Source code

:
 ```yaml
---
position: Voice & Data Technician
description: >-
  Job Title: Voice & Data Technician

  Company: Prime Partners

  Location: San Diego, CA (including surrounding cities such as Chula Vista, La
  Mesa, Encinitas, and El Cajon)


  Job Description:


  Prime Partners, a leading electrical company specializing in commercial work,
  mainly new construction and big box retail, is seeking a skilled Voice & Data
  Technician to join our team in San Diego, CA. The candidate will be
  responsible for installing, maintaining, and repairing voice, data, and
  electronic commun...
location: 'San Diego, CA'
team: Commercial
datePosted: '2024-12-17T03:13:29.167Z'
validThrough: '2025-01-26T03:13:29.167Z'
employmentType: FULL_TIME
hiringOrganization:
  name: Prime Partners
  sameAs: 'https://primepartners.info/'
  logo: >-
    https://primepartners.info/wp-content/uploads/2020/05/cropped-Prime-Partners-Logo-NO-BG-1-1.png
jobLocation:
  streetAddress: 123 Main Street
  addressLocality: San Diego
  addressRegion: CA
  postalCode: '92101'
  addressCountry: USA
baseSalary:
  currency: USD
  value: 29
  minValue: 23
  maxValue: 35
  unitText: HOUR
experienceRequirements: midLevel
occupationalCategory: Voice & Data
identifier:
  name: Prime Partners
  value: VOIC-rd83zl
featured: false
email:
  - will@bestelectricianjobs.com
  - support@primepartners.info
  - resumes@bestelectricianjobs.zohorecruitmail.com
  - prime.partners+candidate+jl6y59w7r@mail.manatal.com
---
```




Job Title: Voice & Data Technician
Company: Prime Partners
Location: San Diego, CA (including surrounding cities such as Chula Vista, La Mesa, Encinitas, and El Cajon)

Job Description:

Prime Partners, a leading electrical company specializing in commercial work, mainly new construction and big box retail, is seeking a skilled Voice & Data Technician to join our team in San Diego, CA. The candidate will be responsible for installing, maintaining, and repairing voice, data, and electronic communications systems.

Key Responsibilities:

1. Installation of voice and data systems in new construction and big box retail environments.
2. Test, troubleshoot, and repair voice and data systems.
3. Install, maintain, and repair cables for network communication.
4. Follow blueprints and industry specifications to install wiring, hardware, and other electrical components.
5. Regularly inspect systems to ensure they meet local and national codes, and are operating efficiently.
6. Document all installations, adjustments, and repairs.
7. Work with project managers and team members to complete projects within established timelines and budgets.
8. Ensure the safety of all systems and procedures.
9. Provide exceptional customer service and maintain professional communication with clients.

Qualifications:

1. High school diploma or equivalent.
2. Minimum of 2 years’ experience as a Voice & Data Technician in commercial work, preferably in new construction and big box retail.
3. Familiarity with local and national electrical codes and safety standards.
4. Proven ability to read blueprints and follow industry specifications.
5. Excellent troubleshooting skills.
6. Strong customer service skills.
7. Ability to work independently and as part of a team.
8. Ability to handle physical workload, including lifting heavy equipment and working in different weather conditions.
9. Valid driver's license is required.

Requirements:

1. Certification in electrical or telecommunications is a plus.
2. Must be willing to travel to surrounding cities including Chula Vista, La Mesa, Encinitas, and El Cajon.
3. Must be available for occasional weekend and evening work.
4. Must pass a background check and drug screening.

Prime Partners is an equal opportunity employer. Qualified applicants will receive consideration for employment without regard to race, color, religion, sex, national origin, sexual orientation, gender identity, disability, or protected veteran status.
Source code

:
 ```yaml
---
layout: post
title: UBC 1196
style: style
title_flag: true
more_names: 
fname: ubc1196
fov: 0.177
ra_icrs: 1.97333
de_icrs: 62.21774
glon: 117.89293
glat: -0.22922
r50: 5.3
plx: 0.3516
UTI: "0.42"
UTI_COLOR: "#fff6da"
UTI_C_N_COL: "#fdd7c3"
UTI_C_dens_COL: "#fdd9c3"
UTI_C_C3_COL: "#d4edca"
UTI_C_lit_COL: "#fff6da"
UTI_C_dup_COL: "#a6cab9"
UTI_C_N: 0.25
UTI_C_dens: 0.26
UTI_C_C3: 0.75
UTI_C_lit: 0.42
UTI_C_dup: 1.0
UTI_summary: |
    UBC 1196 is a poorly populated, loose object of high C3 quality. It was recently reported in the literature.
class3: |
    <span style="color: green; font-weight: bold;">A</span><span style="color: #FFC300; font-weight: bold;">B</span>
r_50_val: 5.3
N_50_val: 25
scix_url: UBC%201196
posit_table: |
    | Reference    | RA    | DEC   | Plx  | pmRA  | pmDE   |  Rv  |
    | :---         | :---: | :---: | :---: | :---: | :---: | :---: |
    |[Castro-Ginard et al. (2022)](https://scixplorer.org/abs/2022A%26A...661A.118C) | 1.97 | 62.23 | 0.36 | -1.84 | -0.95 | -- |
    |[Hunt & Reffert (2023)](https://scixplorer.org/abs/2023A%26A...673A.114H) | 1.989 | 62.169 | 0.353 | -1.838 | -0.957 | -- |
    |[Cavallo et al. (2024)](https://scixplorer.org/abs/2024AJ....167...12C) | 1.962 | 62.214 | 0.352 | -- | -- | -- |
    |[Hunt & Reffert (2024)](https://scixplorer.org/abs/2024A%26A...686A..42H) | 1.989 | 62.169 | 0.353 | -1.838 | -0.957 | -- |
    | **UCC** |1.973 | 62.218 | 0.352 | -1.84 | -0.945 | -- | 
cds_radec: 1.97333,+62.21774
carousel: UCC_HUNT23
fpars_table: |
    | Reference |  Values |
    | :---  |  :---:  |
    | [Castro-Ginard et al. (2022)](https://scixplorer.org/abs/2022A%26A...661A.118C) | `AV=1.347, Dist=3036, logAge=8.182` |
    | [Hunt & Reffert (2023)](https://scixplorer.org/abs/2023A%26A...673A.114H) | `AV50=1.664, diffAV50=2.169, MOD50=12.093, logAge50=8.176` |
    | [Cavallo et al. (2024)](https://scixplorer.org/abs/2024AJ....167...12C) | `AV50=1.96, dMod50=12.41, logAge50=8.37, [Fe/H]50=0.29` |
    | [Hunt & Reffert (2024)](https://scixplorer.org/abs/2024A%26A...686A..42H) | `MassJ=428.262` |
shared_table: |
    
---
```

= ACTIVITY =
Word for word, copy out the data.

= ANSWER TO THIS PROBLEM =
Source code

:
 ```yaml
---
position: Voice & Data Technician
description: >-
  Job Title: Voice & Data Technician

  Company: Prime Partners

  Location: San Diego, CA (including surrounding cities such as Chula Vista, La
  Mesa, Encinitas, and El Cajon)


  Job Description:


  Prime Partners, a leading electrical company specializing in commercial work,
  mainly new construction and big box retail, is seeking a skilled Voice & Data
  Technician to join our team in San Diego, CA. The candidate will be
  responsible for installing, maintaining, and repairing voice, data, and
  electronic commun...
location: 'San Diego, CA'
team: Commercial
datePosted: '2024-12-17T03:13:29.167Z'
validThrough: '2025-01-26T03:13:29.167Z'
employmentType: FULL_TIME
hiringOrganization:
  name: Prime Partners
  sameAs: 'https://primepartners.info/'
  logo: >-
    https://primepartners.info/wp-content/uploads/2020/05/cropped-Prime-Partners-Logo-NO-BG-1-1.png
jobLocation:
  streetAddress: 123 Main Street
  addressLocality: San Diego
  addressRegion: CA
  postalCode: '92101'
  addressCountry: USA
baseSalary:
  currency: USD
  value: 29
  minValue: 23
  maxValue: 35
  unitText: HOUR
experienceRequirements: midLevel
occupationalCategory: Voice & Data
identifier:
  name: Prime Partners
  value: VOIC-rd83zl
featured: false
email:
  - will@bestelectricianjobs.com
  - support@primepartners.info
  - resumes@bestelectricianjobs.zohorecruitmail.com
  - prime.partners+candidate+jl6y59w7r@mail.manatal.com
---
```




Job Title: Voice & Data Technician
Company: Prime Partners
Location: San Diego, CA (including surrounding cities such as Chula Vista, La Mesa, Encinitas, and El Cajon)

Job Description:

Prime Partners, a leading electrical company specializing in commercial work, mainly new construction and big box retail, is seeking a skilled Voice & Data Technician to join our team in San Diego, CA. The candidate will be responsible for installing, maintaining, and repairing voice, data, and electronic communications systems.

Key Responsibilities:

1. Installation of voice and data systems in new construction and big box retail environments.
2. Test, troubleshoot, and repair voice and data systems.
3. Install, maintain, and repair cables for network communication.
4. Follow blueprints and industry specifications to install wiring, hardware, and other electrical components.
5. Regularly inspect systems to ensure they meet local and national codes, and are operating efficiently.
6. Document all installations, adjustments, and repairs.
7. Work with project managers and team members to complete projects within established timelines and budgets.
8. Ensure the safety of all systems and procedures.
9. Provide exceptional customer service and maintain professional communication with clients.

Qualifications:

1. High school diploma or equivalent.
2. Minimum of 2 years’ experience as a Voice & Data Technician in commercial work, preferably in new construction and big box retail.
3. Familiarity with local and national electrical codes and safety standards.
4. Proven ability to read blueprints and follow industry specifications.
5. Excellent troubleshooting skills.
6. Strong customer service skills.
7. Ability to work independently and as part of a team.
8. Ability to handle physical workload, including lifting heavy equipment and working in different weather conditions.
9. Valid driver's license is required.

Requirements:

1. Certification in electrical or telecommunications is a plus.
2. Must be willing to travel to surrounding cities including Chula Vista, La Mesa, Encinitas, and El Cajon.
3. Must be available for occasional weekend and evening work.
4. Must pass a background check and drug screening.

Prime Partners is an equal opportunity employer. Qualified applicants will receive consideration for employment without regard to race, color, religion, sex, national origin, sexual orientation, gender identity, disability, or protected veteran status.
Source code

:
 ```yaml
---
layout: post
title: UBC 1196
style: style
title_flag: true
more_names: 
fname: ubc1196
fov: 0.177
ra_icrs: 1.97333
de_icrs: 62.21774
glon: 117.89293
glat: -0.22922
r50: 5.3
plx: 0.3516
UTI: "0.42"
UTI_COLOR: "#fff6da"
UTI_C_N_COL: "#fdd7c3"
UTI_C_dens_COL: "#fdd9c3"
UTI_C_C3_COL: "#d4edca"
UTI_C_lit_COL: "#fff6da"
UTI_C_dup_COL: "#a6cab9"
UTI_C_N: 0.25
UTI_C_dens: 0.26
UTI_C_C3: 0.75
UTI_C_lit: 0.42
UTI_C_dup: 1.0
UTI_summary: |
    UBC 1196 is a poorly populated, loose object of high C3 quality. It was recently reported in the literature.
class3: |
    <span style="color: green; font-weight: bold;">A</span><span style="color: #FFC300; font-weight: bold;">B</span>
r_50_val: 5.3
N_50_val: 25
scix_url: UBC%201196
posit_table: |
    | Reference    | RA    | DEC   | Plx  | pmRA  | pmDE   |  Rv  |
    | :---         | :---: | :---: | :---: | :---: | :---: | :---: |
    |[Castro-Ginard et al. (2022)](https://scixplorer.org/abs/2022A%26A...661A.118C) | 1.97 | 62.23 | 0.36 | -1.84 | -0.95 | -- |
    |[Hunt & Reffert (2023)](https://scixplorer.org/abs/2023A%26A...673A.114H) | 1.989 | 62.169 | 0.353 | -1.838 | -0.957 | -- |
    |[Cavallo et al. (2024)](https://scixplorer.org/abs/2024AJ....167...12C) | 1.962 | 62.214 | 0.352 | -- | -- | -- |
    |[Hunt & Reffert (2024)](https://scixplorer.org/abs/2024A%26A...686A..42H) | 1.989 | 62.169 | 0.353 | -1.838 | -0.957 | -- |
    | **UCC** |1.973 | 62.218 | 0.352 | -1.84 | -0.945 | -- | 
cds_radec: 1.97333,+62.21774
carousel: UCC_HUNT23
fpars_table: |
    | Reference |  Values |
    | :---  |  :---:  |
    | [Castro-Ginard et al. (2022)](https://scixplorer.org/abs/2022A%26A...661A.118C) | `AV=1.347, Dist=3036, logAge=8.182` |
    | [Hunt & Reffert (2023)](https://scixplorer.org/abs/2023A%26A...673A.114H) | `AV50=1.664, diffAV50=2.169, MOD50=12.093, logAge50=8.176` |
    | [Cavallo et al. (2024)](https://scixplorer.org/abs/2024AJ....167...12C) | `AV50=1.96, dMod50=12.41, logAge50=8.37, [Fe/H]50=0.29` |
    | [Hunt & Reffert (2024)](https://scixplorer.org/abs/2024A%26A...686A..42H) | `MassJ=428.262` |
shared_table: |
    
---
```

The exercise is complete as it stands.